The César Award is the national film award of France; it is delivered in the Nuit des César ceremony and it was first awarded in 1976. The nominations are selected by the members of twelve categories of filmmaking professionals and supported by the French Ministry of Culture.[1] The nationally televised award ceremony is held in the Théâtre du Châtelet in Paris each February.

The César Award is considered the highest film honor in France, the French film industry's equivalent to the Molière Award for theatre, and the Victoires de la Musique for music. In cinema, it is the French equivalent of the Academy Award in the United States.

The award was created by sculptor César Baldaccini (1921–1998) who created it.

The 40th César Awards ceremony is scheduled to take place on 20 February 2015, with Dany Boon acting as the chairman of the ceremony.[2]


In 1974, Georges Cravenne founded the Academy of Arts and Techniques of Cinema that was, from the outset, intended to reward the achievements and the most remarkable film artwork, to have a French equivalent to the American Oscars. The first César Awards – also known as the "Night of Caesar" – were held on April 3, 1976 under the chairmanship of Jean Gabin who watched the ceremony from the front row seated in a wheelchair a few months before his death. The name of the award comes from the sculptor César, designer of the trophy awarded to the winners in each category.
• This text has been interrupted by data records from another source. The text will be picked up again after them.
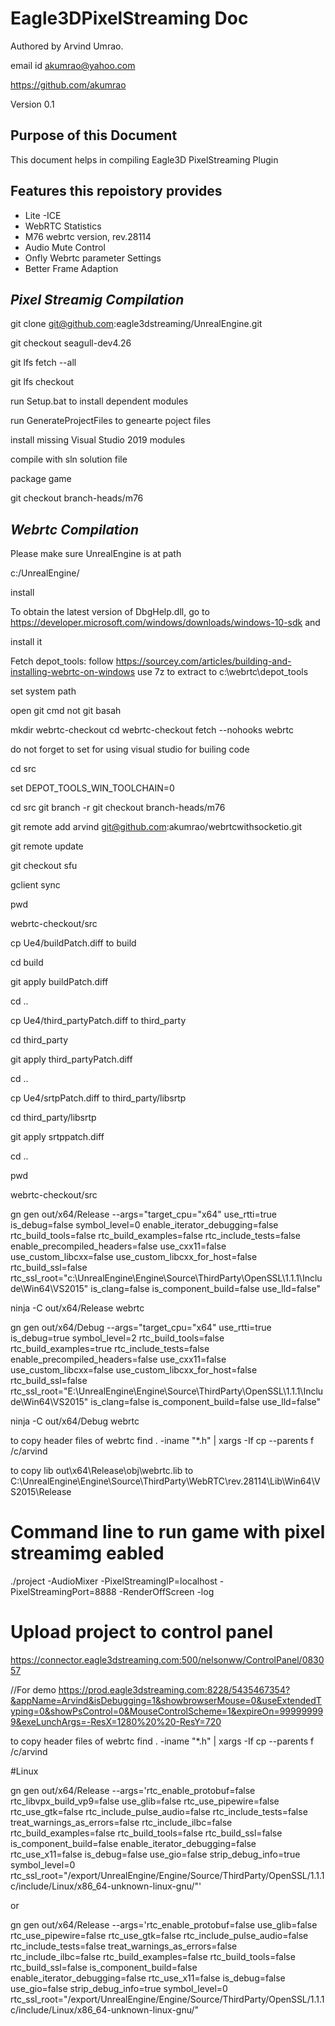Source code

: # Eagle3DPixelStreaming Doc

Authored by Arvind Umrao.

email id akumrao@yahoo.com

https://github.com/akumrao


Version 0.1

## Purpose of this Document
This document helps in compiling Eagle3D PixelStreaming Plugin


## Features this repoistory provides
- Lite -ICE
- WebRTC Statistics 
- M76 webrtc version, rev.28114
- Audio Mute Control
- Onfly Webrtc parameter Settings
- Better Frame Adaption 



## _Pixel Streamig Compilation_

git clone git@github.com:eagle3dstreaming/UnrealEngine.git

git checkout seagull-dev4.26

git lfs fetch --all

git lfs checkout 


run Setup.bat  to install dependent modules

run GenerateProjectFiles to genearte poject files

install missing Visual Studio 2019 modules 


compile with sln solution file

package game

 git checkout branch-heads/m76


## _Webrtc Compilation_

Please make sure UnrealEngine is at path

c:/UnrealEngine/

install 

To obtain the latest version of DbgHelp.dll, go to https://developer.microsoft.com/windows/downloads/windows-10-sdk and

install it

Fetch depot_tools: follow https://sourcey.com/articles/building-and-installing-webrtc-on-windows use 7z to extract to c:\webrtc\depot_tools


set system path

open git cmd not git basah

mkdir webrtc-checkout  cd webrtc-checkout fetch --nohooks webrtc

do not forget to set for using visual studio for builing code


cd src

set DEPOT_TOOLS_WIN_TOOLCHAIN=0

cd src git branch -r git checkout branch-heads/m76

git remote add arvind git@github.com:akumrao/webrtcwithsocketio.git

git remote update

git checkout sfu

gclient sync


pwd

webrtc-checkout/src

cp Ue4/buildPatch.diff to build

cd build 

git apply buildPatch.diff


cd ..

cp Ue4/third_partyPatch.diff to third_party

cd third_party

git apply third_partyPatch.diff

cd ..

cp Ue4/srtpPatch.diff to third_party/libsrtp

cd third_party/libsrtp

git apply srtppatch.diff

cd ..

pwd

webrtc-checkout/src


gn gen out/x64/Release  --args="target_cpu=\"x64\" use_rtti=true is_debug=false symbol_level=0 enable_iterator_debugging=false rtc_build_tools=false rtc_build_examples=false rtc_include_tests=false enable_precompiled_headers=false use_cxx11=false use_custom_libcxx=false use_custom_libcxx_for_host=false rtc_build_ssl=false rtc_ssl_root=\"c:\UnrealEngine\Engine\Source\ThirdParty\OpenSSL\1.1.1\Include\Win64\VS2015\" is_clang=false is_component_build=false use_lld=false"


ninja -C out/x64/Release webrtc

gn gen out/x64/Debug  --args="target_cpu=\"x64\" use_rtti=true is_debug=true symbol_level=2 rtc_build_tools=false rtc_build_examples=true rtc_include_tests=false enable_precompiled_headers=false use_cxx11=false use_custom_libcxx=false use_custom_libcxx_for_host=false rtc_build_ssl=false rtc_ssl_root=\"E:\UnrealEngine\Engine\Source\ThirdParty\OpenSSL\1.1.1\Include\Win64\VS2015\" is_clang=false is_component_build=false use_lld=false"

ninja -C out/x64/Debug webrtc



to copy header files of webrtc
find . -iname "*.h" | xargs -If cp --parents f /c/arvind

to copy lib
out\x64\Release\obj\webrtc.lib to C:\UnrealEngine\Engine\Source\ThirdParty\WebRTC\rev.28114\Lib\Win64\VS2015\Release



# Command line to run game with pixel streamimg eabled
./project -AudioMixer -PixelStreamingIP=localhost -PixelStreamingPort=8888 -RenderOffScreen -log

# Upload project to control panel
https://connector.eagle3dstreaming.com:500/nelsonww/ControlPanel/083057

//For demo
https://prod.eagle3dstreaming.com:8228/5435467354?&appName=Arvind&isDebugging=1&showbrowserMouse=0&useExtendedTyping=0&showPsControl=0&MouseControlScheme=1&expireOn=999999999&exeLunchArgs=-ResX=1280%20%20-ResY=720


to copy header files of webrtc
find . -iname "*.h" | xargs -If cp --parents f /c/arvind


#Linux 

gn gen out/x64/Release --args='rtc_enable_protobuf=false rtc_libvpx_build_vp9=false use_glib=false rtc_use_pipewire=false rtc_use_gtk=false rtc_include_pulse_audio=false rtc_include_tests=false  treat_warnings_as_errors=false rtc_include_ilbc=false rtc_build_examples=false rtc_build_tools=false rtc_build_ssl=false is_component_build=false enable_iterator_debugging=false rtc_use_x11=false is_debug=false use_gio=false  strip_debug_info=true symbol_level=0 rtc_ssl_root="/export/UnrealEngine/Engine/Source/ThirdParty/OpenSSL/1.1.1c/include/Linux/x86_64-unknown-linux-gnu/"'

or

gn gen out/x64/Release --args='rtc_enable_protobuf=false  use_glib=false rtc_use_pipewire=false rtc_use_gtk=false rtc_include_pulse_audio=false rtc_include_tests=false  treat_warnings_as_errors=false rtc_include_ilbc=false rtc_build_examples=false rtc_build_tools=false rtc_build_ssl=false is_component_build=false enable_iterator_debugging=false rtc_use_x11=false is_debug=false use_gio=false  strip_debug_info=true symbol_level=0 rtc_ssl_root="/export/UnrealEngine/Engine/Source/ThirdParty/OpenSSL/1.1.1c/include/Linux/x86_64-unknown-linux-gnu/"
It is also an homage to the Raimu, the great French actor and performer of Marseille trilogy of Marcel Pagnol, in which Raimu played the character of César.

The César Awards replaced the Étoile de cristal (fr), which was awarded from 1955 to 1975. Other prizes had been awarded to French cinema in the past. From 1934 to 1986, the Grand prix du cinéma français (fr), established by film pioneer Louis Lumière, was given to one film a year. In the 1950s, the Victoire du cinéma français (fr) was awarded each June. Lacking popular enthusiasm compared to the Étoile de cristal, this award was discontinued after 1964.

At the inaugural César Awards, 13 awards were distributed. Today, there are 22 (in nine subcategories). Categories added in recent years include Best New Actor/Actress (Meilleur espoir), Best Documentary (Meilleur documentaire) and Best Animated Film (Meilleur film d'animation), while awards honoring the best film poster and best producer have been dropped, as they are now given at a sister ceremony, the Prix Daniel Toscan du Plantier (fr).

Voting process

Voting for César Awards is conducted through two ballots by mail: the first to establish nominations per category (three to five, depending on the discipline), and the second to decide the winner.

Voters are professionals in the field, numbering about 4,000, divided into 12 colleges (actors, directors, writers, technicians, producers, distributors and international vendors, operators, agents artistic, technical industries, casting directors, press officers and members associates). The criteria for voting are: demonstrate a relatively consistent career in film and get a double sponsorship in the Académie des arts et techniques du cinéma. Nominees or winners of the previous editions are exempt from these formalities.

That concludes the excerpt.